— Required action —
In the copy, include no images, and repeat each entry precisely as written.

(Supplied information begins)

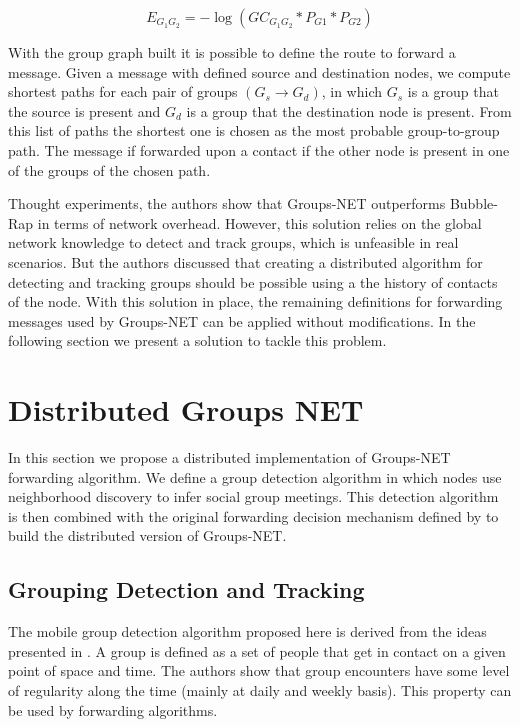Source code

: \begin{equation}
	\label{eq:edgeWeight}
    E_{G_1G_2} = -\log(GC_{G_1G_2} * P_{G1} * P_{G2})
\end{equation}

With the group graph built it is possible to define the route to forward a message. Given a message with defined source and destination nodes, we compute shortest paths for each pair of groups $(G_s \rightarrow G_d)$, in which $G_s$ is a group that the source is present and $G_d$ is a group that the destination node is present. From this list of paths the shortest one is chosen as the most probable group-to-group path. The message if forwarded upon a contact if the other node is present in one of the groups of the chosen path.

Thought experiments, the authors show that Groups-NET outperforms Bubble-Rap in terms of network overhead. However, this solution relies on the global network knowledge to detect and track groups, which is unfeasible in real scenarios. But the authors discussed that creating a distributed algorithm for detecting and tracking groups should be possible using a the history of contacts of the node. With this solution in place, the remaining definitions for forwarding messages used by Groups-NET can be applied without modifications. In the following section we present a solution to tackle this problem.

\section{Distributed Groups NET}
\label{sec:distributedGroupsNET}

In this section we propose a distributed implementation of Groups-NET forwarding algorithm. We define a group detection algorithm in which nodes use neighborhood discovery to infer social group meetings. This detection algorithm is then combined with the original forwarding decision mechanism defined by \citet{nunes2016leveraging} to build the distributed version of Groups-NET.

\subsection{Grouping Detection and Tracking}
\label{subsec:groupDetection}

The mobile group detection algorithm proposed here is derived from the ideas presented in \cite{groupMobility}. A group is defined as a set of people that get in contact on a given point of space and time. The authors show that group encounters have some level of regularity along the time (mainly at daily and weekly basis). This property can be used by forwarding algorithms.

(Supplied information ends)

— Solution for this task —
Source code

: \begin{equation}
	\label{eq:edgeWeight}
    E_{G_1G_2} = -\log(GC_{G_1G_2} * P_{G1} * P_{G2})
\end{equation}

With the group graph built it is possible to define the route to forward a message. Given a message with defined source and destination nodes, we compute shortest paths for each pair of groups $(G_s \rightarrow G_d)$, in which $G_s$ is a group that the source is present and $G_d$ is a group that the destination node is present. From this list of paths the shortest one is chosen as the most probable group-to-group path. The message if forwarded upon a contact if the other node is present in one of the groups of the chosen path.

Thought experiments, the authors show that Groups-NET outperforms Bubble-Rap in terms of network overhead. However, this solution relies on the global network knowledge to detect and track groups, which is unfeasible in real scenarios. But the authors discussed that creating a distributed algorithm for detecting and tracking groups should be possible using a the history of contacts of the node. With this solution in place, the remaining definitions for forwarding messages used by Groups-NET can be applied without modifications. In the following section we present a solution to tackle this problem.

\section{Distributed Groups NET}
\label{sec:distributedGroupsNET}

In this section we propose a distributed implementation of Groups-NET forwarding algorithm. We define a group detection algorithm in which nodes use neighborhood discovery to infer social group meetings. This detection algorithm is then combined with the original forwarding decision mechanism defined by \citet{nunes2016leveraging} to build the distributed version of Groups-NET.

\subsection{Grouping Detection and Tracking}
\label{subsec:groupDetection}

The mobile group detection algorithm proposed here is derived from the ideas presented in \cite{groupMobility}. A group is defined as a set of people that get in contact on a given point of space and time. The authors show that group encounters have some level of regularity along the time (mainly at daily and weekly basis). This property can be used by forwarding algorithms.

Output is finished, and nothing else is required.